DiLeonardo was twenty-six, when his brother Robert - a member of the Colombo Crime Family - was shot to death on orders from Colombo superiors. Michael's connections in the Gambino organization instructed him not to do or say anything about his brother's murder.
DiLeonardo, age thirty-three, was inducted into the Gambino Crime Family in December of 1988. He began cooperating with authorities after an arrest fourteen years later.
Admitting to involvement in three murders and to extorting "everybody I could," he helped prosecutors understand the nature of Gambino construction, trucking and stock market rackets, and he shed light on a number of underworld murders and the 1992 attempted murder of Guardian Angels founder Curtis Sliwa. He was also helpful in detailing the Gambino Family's problems with the business practices of Salvatore Gravano, when Gravano served as underboss to John J. Gotti. During his court appearances, DiLeonardo explained membership lists of the New York area families, which had fallen into the hands of investigators.
DiLeonardo spent three years in federal custody before being sentenced on Sept. 9, 2011, to time already served and three additional years of supervised release.
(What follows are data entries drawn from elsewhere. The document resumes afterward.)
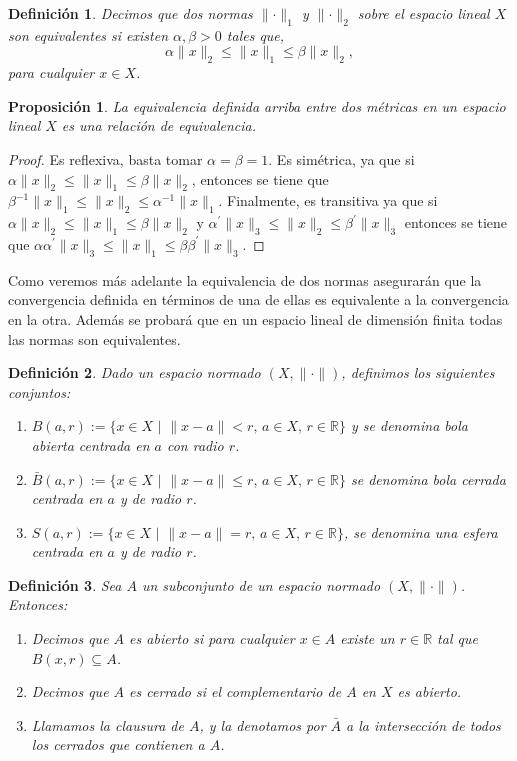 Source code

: \documentclass[12pt]{book}
\newtheorem{defn}{\bf Definición}[chapter]
\newtheorem{prop}{\bf Proposición}[chapter]
\begin{document}
\begin{defn} Decimos que dos normas $\lVert \cdot\rVert_1$ y $\lVert \cdot\rVert_2$ sobre el 
espacio lineal $X$ son equivalentes si existen $\alpha,\beta>0$ tales que,
$$\alpha\lVert x\rVert_2\leq\lVert x\rVert_1\leq\beta\lVert x\rVert_2,$$
para cualquier $x\in X$.
\end{defn}
\begin{prop} La equivalencia definida arriba entre dos m\'etricas en un espacio lineal  $X$ es una 
relaci\'on de  equivalencia.
\end{prop}
\begin{proof}
Es reflexiva, basta tomar  $\alpha=\beta=1$. Es sim\'etrica, ya que si $\alpha\lVert 
x\rVert_2\leq\lVert x\rVert_1\leq\beta\lVert x\rVert_2$, entonces se tiene que $\beta^{-1}\lVert 
x\rVert_1\leq\lVert x\rVert_2\leq\alpha^{-1}\lVert x\rVert_1$. Finalmente, es  transitiva ya que si $
\alpha\lVert x\rVert_2\leq\lVert x\rVert_1\leq\beta\lVert x\rVert_2$ y $\alpha^\prime\lVert 
x\rVert_3\leq\lVert x\rVert_2\leq\beta^\prime\lVert x\rVert_3$ entonces se tiene que $
\alpha\alpha^\prime\lVert x\rVert_3\leq\lVert x\rVert_1\leq\beta\beta^\prime\lVert x\rVert_3$.
\end{proof}
 Como veremos m\'as adelante la equivalencia de dos normas asegurar\'an  que la convergencia 
definida en t\'erminos de una de ellas es equivalente a la convergencia en la otra. Adem\'as se 
probar\'a que en un espacio lineal de dimensi\'on finita todas las normas son equivalentes.


\begin{defn}  Dado un espacio normado $(X,\lVert \cdot\rVert)$, definimos los siguientes conjuntos:
\begin{enumerate}
\item $B(a,r):=\{x\in X\,\, | \,\, \lVert x-a\rVert <r,\,a\in X,\,r\in \mathbb{R}\}$ y se denomina bola 
abierta centrada en $a$ con radio $r$.
\item $\bar B(a,r):=\{x\in X\,\,|\,\,\lVert x-a\rVert\leq r,\,a\in X,\,r\in\mathbb{R}\}$ se denomina bola 
cerrada centrada en $a$ y de radio $r$.
\item $S(a,r):=\{x\in X\,\,|\,\,\lVert x-a\rVert=r,\,a\in X,\, r\in\mathbb{R}\}$, se denomina una esfera 
centrada en $a$ y de radio $r$.
\end{enumerate}
\end{defn}

\begin{defn} Sea $A$ un subconjunto de un espacio normado $(X,\lVert \cdot\rVert)$. Entonces:
\begin{enumerate}
\item Decimos que $A$ es abierto si para cualquier $x\in A$  existe un $r\in\mathbb{R}$ tal que 
$B(x,r)\subseteq A$. 
\item Decimos que $A$ es cerrado si el complementario de $A$ en $X$ es abierto.
\item Llamamos la clausura de $A$, y la denotamos por $\bar A$ a la intersecci\'on de todos los 
cerrados que contienen a $A$.
\end{enumerate}
\end{defn}
\end{document}
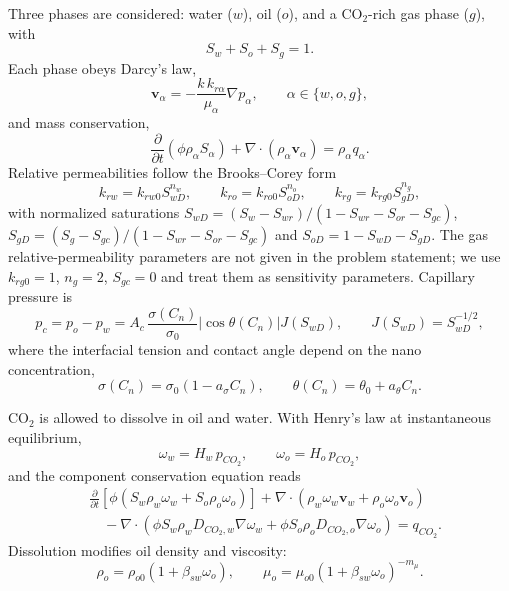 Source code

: Three phases are considered: water ($w$), oil ($o$), and a CO$_2$-rich gas
phase ($g$), with
\begin{equation}
S_w+S_o+S_g=1 .
\label{eq:saturation}
\end{equation}
Each phase obeys Darcy's law,
\begin{equation}
\mathbf v_\alpha=-\frac{k\,k_{r\alpha}}{\mu_\alpha}\nabla p_\alpha,
\qquad \alpha\in\{w,o,g\},
\label{eq:darcy}
\end{equation}
and mass conservation,
\begin{equation}
\frac{\partial}{\partial t}\left(\phi\rho_\alpha S_\alpha\right)
+\nabla\cdot\left(\rho_\alpha\mathbf v_\alpha\right)
=\rho_\alpha q_\alpha .
\label{eq:mass}
\end{equation}
Relative permeabilities follow the Brooks--Corey form
\begin{equation}
k_{rw}=k_{rw0}S_{wD}^{n_w},\qquad
k_{ro}=k_{ro0}S_{oD}^{n_o},\qquad
k_{rg}=k_{rg0}S_{gD}^{n_g},
\label{eq:kr}
\end{equation}
with normalized saturations $S_{wD}=(S_w-S_{wr})/(1-S_{wr}-S_{or}-S_{gc})$,
$S_{gD}=(S_g-S_{gc})/(1-S_{wr}-S_{or}-S_{gc})$ and
$S_{oD}=1-S_{wD}-S_{gD}$. The gas relative-permeability parameters are not
given in the problem statement; we use $k_{rg0}=1$, $n_g=2$, $S_{gc}=0$ and
treat them as sensitivity parameters. Capillary pressure is
\begin{equation}
p_c=p_o-p_w=A_c\,\frac{\sigma(C_n)}{\sigma_0}
\left|\cos\theta(C_n)\right|J(S_{wD}),
\qquad J(S_{wD})=S_{wD}^{-1/2},
\label{eq:pc}
\end{equation}
where the interfacial tension and contact angle depend on the nano
concentration,
\begin{equation}
\sigma(C_n)=\sigma_0\left(1-a_\sigma C_n\right),\qquad
\theta(C_n)=\theta_0+a_\theta C_n .
\label{eq:nano_props}
\end{equation}

CO$_2$ is allowed to dissolve in oil and water. With Henry's law at
instantaneous equilibrium,
\begin{equation}
\omega_w=H_w\,p_{CO_2},\qquad \omega_o=H_o\,p_{CO_2},
\label{eq:henry}
\end{equation}
and the component conservation equation reads
\begin{equation}
\begin{aligned}
&\frac{\partial}{\partial t}\left[\phi\left(S_w\rho_w\omega_w
+S_o\rho_o\omega_o\right)\right]
+\nabla\cdot\left(\rho_w\omega_w\mathbf v_w
+\rho_o\omega_o\mathbf v_o\right)\\
&\quad-\nabla\cdot\left(\phi S_w\rho_wD_{CO_2,w}\nabla\omega_w
+\phi S_o\rho_oD_{CO_2,o}\nabla\omega_o\right)=q_{CO_2}.
\end{aligned}
\label{eq:co2}
\end{equation}
Dissolution modifies oil density and viscosity:
\begin{equation}
\rho_o=\rho_{o0}\left(1+\beta_{sw}\omega_o\right),\qquad
\mu_o=\mu_{o0}\left(1+\beta_{sw}\omega_o\right)^{-m_\mu}.
\label{eq:swell}
\end{equation}

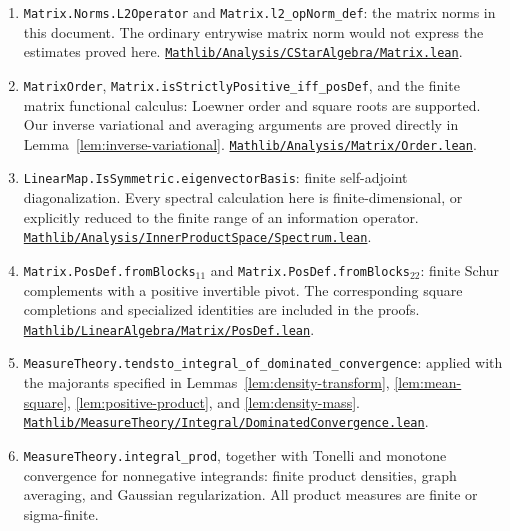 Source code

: \documentclass[reqno,a4paper,12pt]{amsart}
\theoremstyle{definition}
\newcommand{\ml}[1]{\nolinkurl{#1}}
\begin{document}
\begin{enumerate}
\item \ml{Matrix.Norms.L2Operator} and \ml{Matrix.l2_opNorm_def}: the matrix norms in this document. The ordinary entrywise matrix norm would not express the estimates proved here.
\href{https://github.com/leanprover-community/mathlib4/blob/1ddfaa9548e05b343be9248ae08b73c3425b446e/Mathlib/Analysis/CStarAlgebra/Matrix.lean#L195}{\ml{Mathlib/Analysis/CStarAlgebra/Matrix.lean}}.
\item \ml{MatrixOrder}, \ml{Matrix.isStrictlyPositive_iff_posDef}, and the finite matrix functional calculus: Loewner order and square roots are supported. Our inverse variational and averaging arguments are proved directly in Lemma~\ref{lem:inverse-variational}.
\href{https://github.com/leanprover-community/mathlib4/blob/1ddfaa9548e05b343be9248ae08b73c3425b446e/Mathlib/Analysis/Matrix/Order.lean#L54}{\ml{Mathlib/Analysis/Matrix/Order.lean}}.
\item \ml{LinearMap.IsSymmetric.eigenvectorBasis}: finite self-adjoint diagonalization. Every spectral calculation here is finite-dimensional, or explicitly reduced to the finite range of an information operator.
\href{https://github.com/leanprover-community/mathlib4/blob/1ddfaa9548e05b343be9248ae08b73c3425b446e/Mathlib/Analysis/InnerProductSpace/Spectrum.lean#L296}{\ml{Mathlib/Analysis/InnerProductSpace/Spectrum.lean}}.
\item \ml{Matrix.PosDef.fromBlocks}$_{11}$ and \ml{Matrix.PosDef.fromBlocks}$_{22}$: finite Schur complements with a positive invertible pivot. The corresponding square completions and specialized identities are included in the proofs.
\href{https://github.com/leanprover-community/mathlib4/blob/1ddfaa9548e05b343be9248ae08b73c3425b446e/Mathlib/LinearAlgebra/Matrix/PosDef.lean#L698}{\ml{Mathlib/LinearAlgebra/Matrix/PosDef.lean}}.
\item \ml{MeasureTheory.tendsto_integral_of_dominated_convergence}: applied with the majorants specified in Lemmas~\ref{lem:density-transform}, \ref{lem:mean-square}, \ref{lem:positive-product}, and \ref{lem:density-mass}.
\href{https://github.com/leanprover-community/mathlib4/blob/1ddfaa9548e05b343be9248ae08b73c3425b446e/Mathlib/MeasureTheory/Integral/DominatedConvergence.lean#L57}{\ml{Mathlib/MeasureTheory/Integral/DominatedConvergence.lean}}.
\item \ml{MeasureTheory.integral_prod}, together with Tonelli and monotone convergence for nonnegative integrands: finite product densities, graph averaging, and Gaussian regularization. All product measures are finite or sigma-finite.

\end{enumerate}
\end{document}
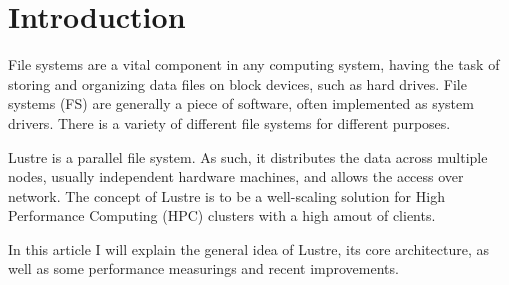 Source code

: \section{Introduction}

File systems are a vital component in any computing system, having the task
of storing and organizing data files on block devices, such as hard drives.
File systems (FS) are generally a piece of software, often implemented as
system drivers. There is a variety of different file systems for different
purposes.

Lustre is a parallel file system. As such, it distributes the data across
multiple nodes, usually independent hardware machines, and allows the access
over network. The concept of Lustre is to be a well-scaling solution for
High Performance Computing (HPC) clusters with a high amout of clients.

In this article I will explain the general idea of Lustre, its core
architecture, as well as some performance measurings and recent improvements.

\vfill

\renewcommand\cftparskip{-1pt}
\tableofcontents
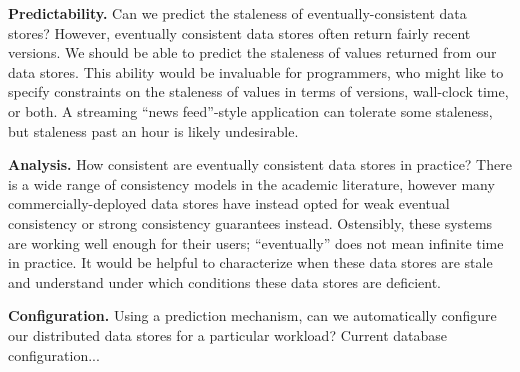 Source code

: \documentclass{vldb}
\begin{document}
\textbf{Predictability.} Can we predict the staleness of
eventually-consistent data stores? However, eventually consistent data
stores often return fairly recent versions.  We should be able to
predict the staleness of values returned from our data stores.  This
ability would be invaluable for programmers, who might like to specify
constraints on the staleness of values in terms of versions,
wall-clock time, or both.  A streaming ``news feed''-style application
can tolerate some staleness, but staleness past an hour is likely
undesirable.

\textbf{Analysis.} How consistent are eventually consistent data
stores in practice?  There is a wide range of consistency models in
the academic literature, however many commercially-deployed data
stores have instead opted for weak eventual consistency or strong
consistency guarantees instead.  Ostensibly, these systems are working
well enough for their users; ``eventually'' does not mean infinite
time in practice.  It would be helpful to characterize when these data
stores are stale and understand under which conditions these data
stores are deficient.

\textbf{Configuration.} Using a prediction mechanism, can we
automatically configure our distributed data stores for a particular
workload?  Current database configuration...
\end{document}
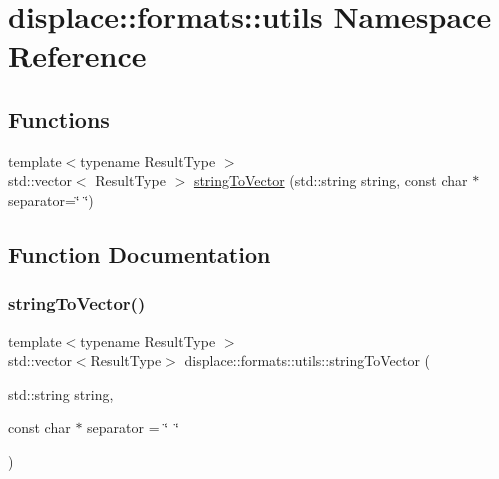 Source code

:\hypertarget{namespacedisplace_1_1formats_1_1utils}{}\section{displace\+::formats\+::utils Namespace Reference}
\label{namespacedisplace_1_1formats_1_1utils}
\subsection*{Functions}
\begin{DoxyCompactItemize}
\item 
{\footnotesize template$<$typename Result\+Type $>$ }\\std\+::vector$<$ Result\+Type $>$ \mbox{\hyperlink{namespacedisplace_1_1formats_1_1utils_a0a7feef1a4dbe149eb1a2f222d06fa5b}{string\+To\+Vector}} (std\+::string string, const char $\ast$separator=\char`\"{} \char`\"{})
\end{DoxyCompactItemize}


\subsection{Function Documentation}
\mbox{\label{namespacedisplace_1_1formats_1_1utils_a0a7feef1a4dbe149eb1a2f222d06fa5b}} 
\subsubsection{\texorpdfstring{stringToVector()}{stringToVector()}}
{\footnotesize\ttfamily template$<$typename Result\+Type $>$ \\
std\+::vector$<$Result\+Type$>$ displace\+::formats\+::utils\+::string\+To\+Vector (\begin{DoxyParamCaption}\item[{std\+::string}]{string,  }\item[{const char $\ast$}]{separator = {\ttfamily \char`\"{}~\char`\"{}} }\end{DoxyParamCaption})}

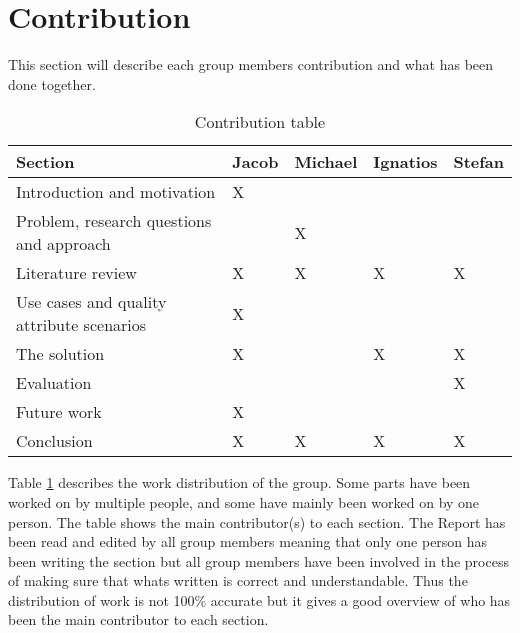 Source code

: \documentclass[conference]{IEEEtran}
\begin{document}
\maketitle
\IEEEpubidadjcol


\section{Contribution}
This section will describe each group members contribution and what has been done together.
\begin{table}[h]
    \begin{tabular}{|l|l|l|l|l|}
        \hline
        \textbf{Section}                          & Jacob & Michael & Ignatios & Stefan \\
        \hline
        Introduction and motivation               & X     &         &          &        \\
        \hline
        Problem, research questions and approach  &       & X       &          &        \\
        \hline
        Literature review                         & X     & X       & X        & X      \\
        \hline
        Use cases and quality attribute scenarios & X     &         &          &        \\
        \hline
        The solution                              & X     &         & X        & X      \\
        \hline
        Evaluation                                &       &         &          & X      \\
        \hline
        Future work                               & X     &         &          &        \\
        \hline
        Conclusion                                & X     & X       & X        & X      \\
        \hline
    \end{tabular}
    \caption{Contribution table}
    \label{tab:contribution-table}
\end{table}

Table \ref{tab:contribution-table} describes the work distribution of the group. Some parts have been worked on by multiple people, and some have mainly been worked on by one person. The table shows the main contributor(s) to each section. The Report has been read and edited by all group members meaning that only one person has been writing the section but all group members have been involved in the process of making sure that whats written is correct and understandable. Thus the distribution of work is not 100\% accurate but it gives a good overview of who has been the main contributor to each section.
\end{document}
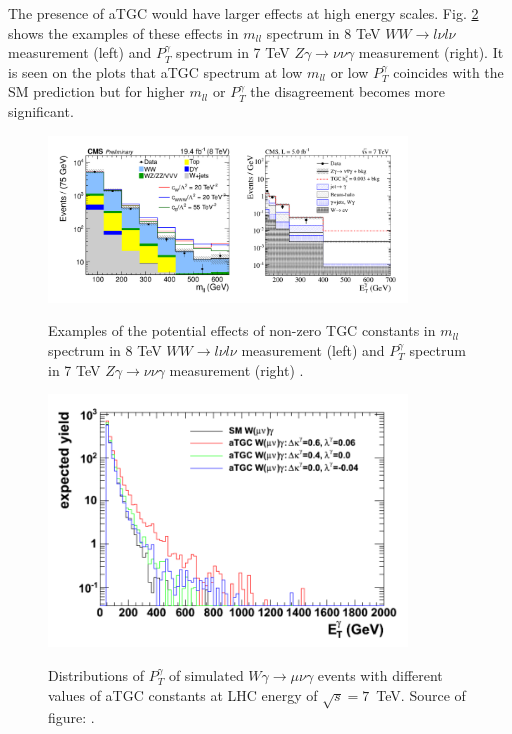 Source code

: The presence of aTGC would have larger effects at high energy scales. Fig. \ref{fig:aTGC_Pt_Examples} shows the examples of these effects in $m_{ll}$ spectrum in 8 TeV $WW \rightarrow l\nu l\nu$ measurement (left) and $P_T^{\gamma}$ spectrum in 7 TeV $Z\gamma \rightarrow \nu\nu\gamma$ measurement (right). It is seen on the plots that aTGC spectrum at low $m_{ll}$ or low $P_T^{\gamma}$ coincides with the SM prediction but for higher $m_{ll}$ or $P_T^{\gamma}$ the disagreement becomes more significant.\\

\begin{figure}[htb]
  \begin{center}
    {\includegraphics[width=0.85\textwidth]{../figs/WgAbout/aTGC_Pt_Examples.png}}
    \caption{Examples of the potential effects of non-zero TGC constants in $m_{ll}$ spectrum in 8 TeV $WW \rightarrow l\nu l\nu$ measurement (left) \cite{ref_CMS_8TeV_WW} and $P_T^{\gamma}$ spectrum in 7 TeV $Z\gamma \rightarrow \nu\nu\gamma$ measurement (right) \cite{ref_CMS_7TeV_Zgnunug}.}
    \label{fig:aTGC_Pt_Examples}
  \end{center}
\end{figure}

\begin{figure}[htb]
  \begin{center}
    {\includegraphics[width=0.85\textwidth]{../figs/WgAbout/aTGC_Pt_Wg.png}}
    \caption{Distributions of $P_T^\gamma$ of simulated $W\gamma\rightarrow\mu\nu\gamma$ events with different values of aTGC constants at LHC energy of $\sqrt{s}=7$~TeV. Source of figure:  \cite{ref_Senka_thesis}.}
    \label{fig:aTGC_Pt_Examples}
  \end{center}
\end{figure}

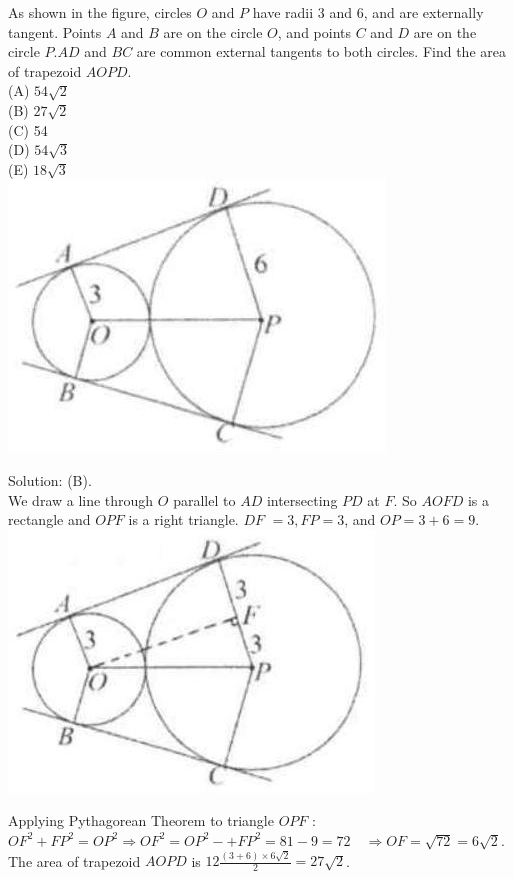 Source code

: \documentclass{article}
\begin{document}
As shown in the figure, circles \(O\) and \(P\) have radii 3 and 6, and are externally tangent. Points \(A\) and \(B\) are on the circle \(O\), and points \(C\) and \(D\) are on the circle \(P . A D\) and \(B C\) are common external tangents to both circles. Find the area of trapezoid \(A O P D\).\\
(A) \(54 \sqrt{2}\)\\
(B) \(27 \sqrt{2}\)\\
(C) 54\\
(D) \(54 \sqrt{3}\)\\
(E) \(18 \sqrt{3}\)\\
\centering
\includegraphics[width=\textwidth]{images/177(2).jpg}

Solution: (B).\\
We draw a line through \(O\) parallel to \(A D\) intersecting \(P D\) at \(F\). So \(A O F D\) is a rectangle and \(O P F\) is a right triangle. \(D F\) \(=3, F P=3\), and \(O P=3+6=9\).\\
\centering
\includegraphics[width=\textwidth]{images/177.jpg}

Applying Pythagorean Theorem to triangle \(O P F\) :\\
\(O F^{2}+F P^{2}=O P^{2} \Rightarrow O F^{2}=O P^{2}-+F P^{2}=81-9=72 \quad \Rightarrow O F=\sqrt{72}=6 \sqrt{2}\).\\
The area of trapezoid \(A O P D\) is \(12 \frac{(3+6) \times 6 \sqrt{2}}{2}=27 \sqrt{2}\).
\end{document}
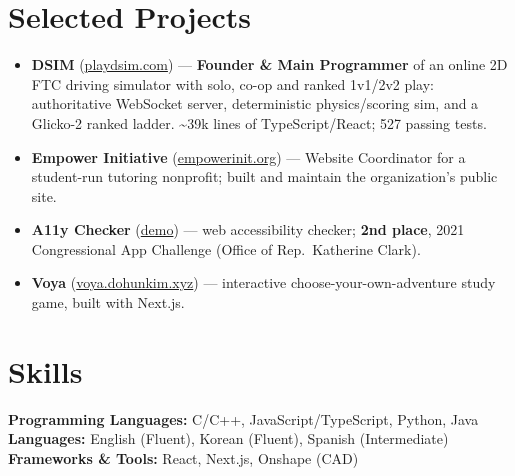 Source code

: \documentclass[letterpaper,11pt]{article}
\begin{document}
\section{Selected Projects}
\begin{itemize}
  \item \textbf{DSIM} (\href{https://www.playdsim.com}{playdsim.com}) --- \textbf{Founder \& Main Programmer} of an online 2D FTC driving simulator with solo, co-op and ranked 1v1/2v2 play: authoritative WebSocket server, deterministic physics/scoring sim, and a Glicko-2 ranked ladder. \textasciitilde39k lines of TypeScript/React; 527 passing tests.
  \item \textbf{Empower Initiative} (\href{https://empowerinit.org}{empowerinit.org}) --- Website Coordinator for a student-run tutoring nonprofit; built and maintain the organization's public site.
  \item \textbf{A11y Checker} (\href{https://youtu.be/qvqzYHCsRM8}{demo}) --- web accessibility checker; \textbf{2nd place}, 2021 Congressional App Challenge (Office of Rep.\ Katherine Clark).
  \item \textbf{Voya} (\href{https://voya.dohunkim.xyz}{voya.dohunkim.xyz}) --- interactive choose-your-own-adventure study game, built with Next.js.
\end{itemize}

\section{Skills}
\textbf{Programming Languages:} C/C++, JavaScript/TypeScript, Python, Java\\
\textbf{Languages:} English (Fluent), Korean (Fluent), Spanish (Intermediate)\\
\textbf{Frameworks \& Tools:} React, Next.js, Onshape (CAD)
\end{document}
Intimately familiar with the crime families in the American West and Midwest and knowledgeable about organizations across the country, Fratianno became a valuable high-level Mafia snitch to the FBI in the late 1970s.
Fratianno spent the early years of his life in the Mayfield Road area of Cleveland, Ohio, where he became involved with the local underworld and acquired his "Weasel" nickname. After serving a prison sentence in Ohio, Fratianno decided to relocate to the West Coast.
There he became a member of the Mafia organization of Dragna, Licata and Brooklier. He moved up through the ranks and reportedly served for a time as acting boss under Brooklier. When his old Mafia buddies suspected him of treachery and made threats against his life, Fratianno sought government protection.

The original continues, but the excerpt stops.